Task item
Go through the material under this sentence. Return every line holding "curl".

[Data]

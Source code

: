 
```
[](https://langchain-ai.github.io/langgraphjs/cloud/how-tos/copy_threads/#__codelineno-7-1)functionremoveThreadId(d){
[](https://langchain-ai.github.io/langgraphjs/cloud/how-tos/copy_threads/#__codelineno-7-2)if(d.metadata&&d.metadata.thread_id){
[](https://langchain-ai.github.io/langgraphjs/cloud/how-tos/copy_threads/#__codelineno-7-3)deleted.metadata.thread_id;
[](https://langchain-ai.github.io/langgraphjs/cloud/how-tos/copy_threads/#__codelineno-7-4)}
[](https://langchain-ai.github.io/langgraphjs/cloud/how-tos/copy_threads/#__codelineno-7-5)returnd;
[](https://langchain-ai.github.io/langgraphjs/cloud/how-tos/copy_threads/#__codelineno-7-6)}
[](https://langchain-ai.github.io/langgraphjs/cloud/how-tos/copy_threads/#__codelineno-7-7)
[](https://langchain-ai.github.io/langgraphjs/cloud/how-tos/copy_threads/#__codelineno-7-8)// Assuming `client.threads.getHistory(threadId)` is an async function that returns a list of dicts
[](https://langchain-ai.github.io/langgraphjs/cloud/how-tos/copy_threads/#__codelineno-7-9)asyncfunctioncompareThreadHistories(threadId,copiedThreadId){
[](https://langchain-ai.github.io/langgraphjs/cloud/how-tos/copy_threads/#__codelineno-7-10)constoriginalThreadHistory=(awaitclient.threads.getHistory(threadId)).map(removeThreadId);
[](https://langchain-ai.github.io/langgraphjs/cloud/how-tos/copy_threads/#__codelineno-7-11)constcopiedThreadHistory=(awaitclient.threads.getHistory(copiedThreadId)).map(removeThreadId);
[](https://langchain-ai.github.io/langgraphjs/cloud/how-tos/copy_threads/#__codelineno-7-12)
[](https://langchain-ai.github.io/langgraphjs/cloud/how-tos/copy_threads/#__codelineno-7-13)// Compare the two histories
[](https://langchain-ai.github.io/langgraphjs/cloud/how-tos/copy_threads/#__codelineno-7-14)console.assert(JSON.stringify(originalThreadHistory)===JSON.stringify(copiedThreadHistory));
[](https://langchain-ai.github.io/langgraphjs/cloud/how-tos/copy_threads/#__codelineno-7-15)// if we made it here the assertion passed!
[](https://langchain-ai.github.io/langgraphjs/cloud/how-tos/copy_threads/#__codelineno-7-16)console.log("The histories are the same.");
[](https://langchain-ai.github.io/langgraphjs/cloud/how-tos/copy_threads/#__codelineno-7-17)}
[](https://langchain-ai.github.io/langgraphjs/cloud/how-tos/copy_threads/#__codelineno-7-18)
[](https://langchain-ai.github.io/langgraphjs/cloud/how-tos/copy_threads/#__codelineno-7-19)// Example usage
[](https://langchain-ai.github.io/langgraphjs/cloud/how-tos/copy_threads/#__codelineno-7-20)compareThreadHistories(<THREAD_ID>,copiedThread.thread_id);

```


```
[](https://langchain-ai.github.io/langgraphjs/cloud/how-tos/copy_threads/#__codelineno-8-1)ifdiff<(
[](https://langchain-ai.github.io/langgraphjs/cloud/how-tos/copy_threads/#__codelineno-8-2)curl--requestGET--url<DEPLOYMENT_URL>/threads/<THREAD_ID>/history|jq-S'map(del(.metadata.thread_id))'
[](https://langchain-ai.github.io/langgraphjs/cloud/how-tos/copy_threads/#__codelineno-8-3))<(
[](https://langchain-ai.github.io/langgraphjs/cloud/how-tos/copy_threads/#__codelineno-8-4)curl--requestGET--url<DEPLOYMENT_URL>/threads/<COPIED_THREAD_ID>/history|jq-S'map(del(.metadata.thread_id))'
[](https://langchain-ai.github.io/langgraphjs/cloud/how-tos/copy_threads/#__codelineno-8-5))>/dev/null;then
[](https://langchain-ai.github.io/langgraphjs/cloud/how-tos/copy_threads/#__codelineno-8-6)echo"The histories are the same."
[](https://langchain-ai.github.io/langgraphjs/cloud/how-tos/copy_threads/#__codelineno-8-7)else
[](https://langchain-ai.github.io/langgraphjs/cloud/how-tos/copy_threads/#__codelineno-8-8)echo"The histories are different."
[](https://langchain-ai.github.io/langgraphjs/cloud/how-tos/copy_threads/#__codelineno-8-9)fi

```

[/Data]

Response
[](https://langchain-ai.github.io/langgraphjs/cloud/how-tos/copy_threads/#__codelineno-8-2)curl--requestGET--url<DEPLOYMENT_URL>/threads/<THREAD_ID>/history|jq-S'map(del(.metadata.thread_id))'
[](https://langchain-ai.github.io/langgraphjs/cloud/how-tos/copy_threads/#__codelineno-8-4)curl--requestGET--url<DEPLOYMENT_URL>/threads/<COPIED_THREAD_ID>/history|jq-S'map(del(.metadata.thread_id))'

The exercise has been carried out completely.